Managing director Karl Tiefenbacher said that merchant fees had been more than they expected, and that “the second that we saw the numbers” he decided to drop the service.
"It means that the costs we are paying just way outweigh the benefits of having Paywave," Tiefenbacher said.
He also said that so far consumer feedback has been positive, and that most customers were aware of Paywave fees.
“Customers want to be able to pay using their cards, and increasingly want to be able to use contactless cards or things like ApplePay to make their purchases," said Retail NZ's general manager of public affairs Greg Hartford. “New Zealand retailers typically don't pay for standard Eftpos transactions, while they do pay a fee every time a customer uses a credit card or a contactless debit card. “Many retailers have chosen not to accept contactless payments because there is a cost for them in doing so, while there is no cost if that debit card is inserted into a machine and treated like an Eftpos transaction.”
Other companies have tackled the issue with novel solutions. MOJO Coffee developed an app with a unique QR code for each customer, linked to their card, that they can scan at the counter. “If we rolled [Paywave] out it would be over $100,000 a year for us, probably $150,000,” said MOJO general manager Katy Ellis. “[The app] makes it really easy for customers ... they don't have to worry about having their wallet with them.”
While MOJO has Paywave at a few location, Ellis said there is no intention of rolling it out any further.
“Some people would say it generates quicker sales and things like that, but we haven't really seen much evidence of that.”
Kaffee Eis is not the first food outlet to drop Paywave, nor are they the biggest. Burger King made waves last year when it decided to also stop offering the service due to “exorbitant bank charges.”
“Merchant service fees in New Zealand are too high,” Hartford said at the time. “There’s no obvious reason for charges here to be two or three times more than in Australia or the UK.”
“Visa and Mastercard have both taken steps to reduce some interchange rates, but there hasn’t been enough time to assess how much the interchange reductions have impacted overall merchant service fees paid by retailers,” he said. “We expect that, even with the changes, rates in New Zealand will still be higher than in Australia and the UK.”
In a speech to the Payments NZ Conference last year, Minister of Commerce and Consumer Affairs Kris Faafoi acknowledged that while they adversely impact smaller businesses, both Visa and Mastercard had taken steps in 2018 to make interchange rates fairer.
“I do not think further increases are in the interests of consumers or the wider economy,” Faafoi said. “I have chosen not to go down the route of Australia or the European Union in respect of regulating interchange fees. However, that option remains very much on the table, particularly if I were to see fees increase again.” He also demanded an ongoing commitment from banks and schemes to increase the transparency of costs associated with retail payments and continuing to educate merchants.
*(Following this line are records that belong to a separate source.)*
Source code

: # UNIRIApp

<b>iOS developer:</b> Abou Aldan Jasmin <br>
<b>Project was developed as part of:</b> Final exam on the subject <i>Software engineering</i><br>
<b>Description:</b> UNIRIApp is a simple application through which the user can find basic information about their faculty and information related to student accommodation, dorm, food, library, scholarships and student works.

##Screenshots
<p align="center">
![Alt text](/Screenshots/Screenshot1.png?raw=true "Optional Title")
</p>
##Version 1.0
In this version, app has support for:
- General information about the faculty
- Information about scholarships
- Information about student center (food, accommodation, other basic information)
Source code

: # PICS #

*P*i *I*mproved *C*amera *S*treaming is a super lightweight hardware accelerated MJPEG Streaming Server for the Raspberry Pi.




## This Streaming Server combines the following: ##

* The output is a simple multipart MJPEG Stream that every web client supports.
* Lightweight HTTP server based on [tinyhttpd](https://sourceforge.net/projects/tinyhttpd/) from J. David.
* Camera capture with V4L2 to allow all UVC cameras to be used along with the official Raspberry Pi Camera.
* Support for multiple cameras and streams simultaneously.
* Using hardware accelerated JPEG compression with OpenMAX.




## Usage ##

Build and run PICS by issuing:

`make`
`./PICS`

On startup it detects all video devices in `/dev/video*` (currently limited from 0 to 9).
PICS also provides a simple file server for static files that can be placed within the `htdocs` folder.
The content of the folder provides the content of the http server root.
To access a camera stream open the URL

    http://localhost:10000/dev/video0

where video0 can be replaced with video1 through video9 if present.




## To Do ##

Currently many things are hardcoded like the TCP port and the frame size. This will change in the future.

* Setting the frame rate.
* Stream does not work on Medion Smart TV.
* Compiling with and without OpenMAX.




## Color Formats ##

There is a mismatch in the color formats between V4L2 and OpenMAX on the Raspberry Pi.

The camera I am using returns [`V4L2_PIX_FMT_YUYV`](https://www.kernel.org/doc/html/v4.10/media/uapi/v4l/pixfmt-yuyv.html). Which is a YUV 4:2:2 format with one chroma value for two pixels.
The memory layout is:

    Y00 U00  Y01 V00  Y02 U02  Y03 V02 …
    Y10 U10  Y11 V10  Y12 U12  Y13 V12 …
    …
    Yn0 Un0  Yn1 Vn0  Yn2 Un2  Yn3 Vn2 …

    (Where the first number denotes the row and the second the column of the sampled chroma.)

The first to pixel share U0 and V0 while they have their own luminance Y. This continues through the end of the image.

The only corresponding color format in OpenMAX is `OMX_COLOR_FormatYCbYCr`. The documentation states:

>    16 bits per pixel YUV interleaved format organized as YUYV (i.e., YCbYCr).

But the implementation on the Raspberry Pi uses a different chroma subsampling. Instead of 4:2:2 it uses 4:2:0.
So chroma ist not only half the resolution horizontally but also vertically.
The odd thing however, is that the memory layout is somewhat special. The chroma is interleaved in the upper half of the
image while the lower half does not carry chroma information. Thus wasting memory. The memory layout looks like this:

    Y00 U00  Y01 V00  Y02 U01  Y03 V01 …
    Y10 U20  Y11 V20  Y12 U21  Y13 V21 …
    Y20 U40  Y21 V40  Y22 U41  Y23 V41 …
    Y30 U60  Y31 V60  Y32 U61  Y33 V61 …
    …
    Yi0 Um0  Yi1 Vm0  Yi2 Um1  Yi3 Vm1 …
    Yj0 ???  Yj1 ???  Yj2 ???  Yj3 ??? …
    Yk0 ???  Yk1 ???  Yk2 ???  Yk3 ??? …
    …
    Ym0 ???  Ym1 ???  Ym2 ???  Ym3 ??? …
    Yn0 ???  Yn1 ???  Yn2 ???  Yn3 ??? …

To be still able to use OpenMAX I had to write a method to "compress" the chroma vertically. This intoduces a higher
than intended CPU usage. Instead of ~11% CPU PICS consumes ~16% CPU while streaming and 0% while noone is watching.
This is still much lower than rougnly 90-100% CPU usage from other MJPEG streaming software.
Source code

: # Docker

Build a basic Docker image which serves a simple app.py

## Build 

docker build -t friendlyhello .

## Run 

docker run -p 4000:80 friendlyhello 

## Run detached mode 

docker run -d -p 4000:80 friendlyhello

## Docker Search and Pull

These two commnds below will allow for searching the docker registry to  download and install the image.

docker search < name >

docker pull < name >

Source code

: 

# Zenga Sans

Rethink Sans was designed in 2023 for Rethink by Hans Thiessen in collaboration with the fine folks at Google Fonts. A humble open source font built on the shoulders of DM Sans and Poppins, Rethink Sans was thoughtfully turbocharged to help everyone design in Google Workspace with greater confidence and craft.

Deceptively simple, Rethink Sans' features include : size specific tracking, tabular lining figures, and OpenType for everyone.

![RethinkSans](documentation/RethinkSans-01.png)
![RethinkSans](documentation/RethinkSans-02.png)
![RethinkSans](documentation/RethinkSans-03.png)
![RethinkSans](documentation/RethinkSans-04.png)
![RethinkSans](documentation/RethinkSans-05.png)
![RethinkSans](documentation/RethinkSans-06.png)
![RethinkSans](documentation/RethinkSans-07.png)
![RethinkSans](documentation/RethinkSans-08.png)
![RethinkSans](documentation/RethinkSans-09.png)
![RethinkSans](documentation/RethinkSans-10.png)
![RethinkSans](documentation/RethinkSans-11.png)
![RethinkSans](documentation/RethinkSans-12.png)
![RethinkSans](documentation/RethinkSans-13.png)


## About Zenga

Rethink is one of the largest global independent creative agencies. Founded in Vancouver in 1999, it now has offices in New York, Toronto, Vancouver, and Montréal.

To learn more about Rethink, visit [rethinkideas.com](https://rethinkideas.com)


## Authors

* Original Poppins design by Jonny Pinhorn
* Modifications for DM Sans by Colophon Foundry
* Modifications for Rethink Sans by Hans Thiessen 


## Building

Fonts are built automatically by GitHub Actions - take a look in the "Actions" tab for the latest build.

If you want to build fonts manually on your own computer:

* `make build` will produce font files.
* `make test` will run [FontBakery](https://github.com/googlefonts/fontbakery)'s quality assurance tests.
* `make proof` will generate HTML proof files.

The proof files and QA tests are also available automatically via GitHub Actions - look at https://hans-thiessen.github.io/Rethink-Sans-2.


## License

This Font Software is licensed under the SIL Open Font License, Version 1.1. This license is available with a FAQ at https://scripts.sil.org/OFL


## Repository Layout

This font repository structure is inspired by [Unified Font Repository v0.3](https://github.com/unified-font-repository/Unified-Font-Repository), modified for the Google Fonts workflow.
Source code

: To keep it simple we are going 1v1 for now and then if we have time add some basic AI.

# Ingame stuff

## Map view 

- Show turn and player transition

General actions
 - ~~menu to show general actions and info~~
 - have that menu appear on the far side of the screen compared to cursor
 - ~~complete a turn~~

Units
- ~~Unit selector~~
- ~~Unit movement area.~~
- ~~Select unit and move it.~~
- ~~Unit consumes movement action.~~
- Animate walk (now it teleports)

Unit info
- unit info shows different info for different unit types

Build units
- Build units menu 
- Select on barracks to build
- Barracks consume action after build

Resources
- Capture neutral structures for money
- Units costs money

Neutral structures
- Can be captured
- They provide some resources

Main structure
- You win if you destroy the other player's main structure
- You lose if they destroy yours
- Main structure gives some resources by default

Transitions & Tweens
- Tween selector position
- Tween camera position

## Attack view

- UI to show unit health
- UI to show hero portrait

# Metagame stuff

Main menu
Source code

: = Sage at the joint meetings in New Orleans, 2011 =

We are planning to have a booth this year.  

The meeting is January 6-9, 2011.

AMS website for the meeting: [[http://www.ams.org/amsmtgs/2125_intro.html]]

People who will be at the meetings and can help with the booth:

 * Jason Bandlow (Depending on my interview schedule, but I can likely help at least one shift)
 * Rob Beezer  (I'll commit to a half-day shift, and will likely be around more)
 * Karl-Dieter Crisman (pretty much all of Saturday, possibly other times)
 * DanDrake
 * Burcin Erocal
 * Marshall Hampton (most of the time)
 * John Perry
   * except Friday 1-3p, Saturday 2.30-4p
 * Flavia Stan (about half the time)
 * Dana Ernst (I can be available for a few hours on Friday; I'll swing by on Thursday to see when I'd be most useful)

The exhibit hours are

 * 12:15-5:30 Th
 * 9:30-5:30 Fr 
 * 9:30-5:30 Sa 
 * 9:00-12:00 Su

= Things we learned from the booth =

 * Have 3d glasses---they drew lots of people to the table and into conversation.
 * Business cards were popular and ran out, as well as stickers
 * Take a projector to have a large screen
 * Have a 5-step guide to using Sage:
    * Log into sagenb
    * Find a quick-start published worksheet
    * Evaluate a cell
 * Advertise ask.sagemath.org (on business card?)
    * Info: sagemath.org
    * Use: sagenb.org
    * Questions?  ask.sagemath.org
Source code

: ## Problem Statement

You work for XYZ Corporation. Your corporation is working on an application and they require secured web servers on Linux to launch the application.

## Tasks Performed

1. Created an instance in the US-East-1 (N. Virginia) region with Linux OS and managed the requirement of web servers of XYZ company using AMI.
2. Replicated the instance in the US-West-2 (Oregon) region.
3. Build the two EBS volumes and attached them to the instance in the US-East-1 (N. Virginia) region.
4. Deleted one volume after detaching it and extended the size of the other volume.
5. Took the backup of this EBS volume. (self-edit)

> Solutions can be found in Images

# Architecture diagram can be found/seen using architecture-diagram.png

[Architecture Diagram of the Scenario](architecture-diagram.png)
A report from the Commerce Commission in 2013 concluded that interchange fees would continue to rise but didn’t find any reason to intervene, opting to recommend “alternative regulatory intervention.”
Retail NZ estimates the hidden cost of payment systems to be around $380m every year, and forecast a rise to $711 million by 2025. However, the Bankers Association disputes these numbers. “Whether or not retailers choose to pass those costs on to consumers is up to them,” said chief executive Karen Scott-Howman. “It’s inaccurate to say that all retailers raise their prices to cover those costs. Some may do so, while others may absorb it as a cost of doing business.” She also noted that countries where fees have been regulated saw no reductions passed on to the consumer.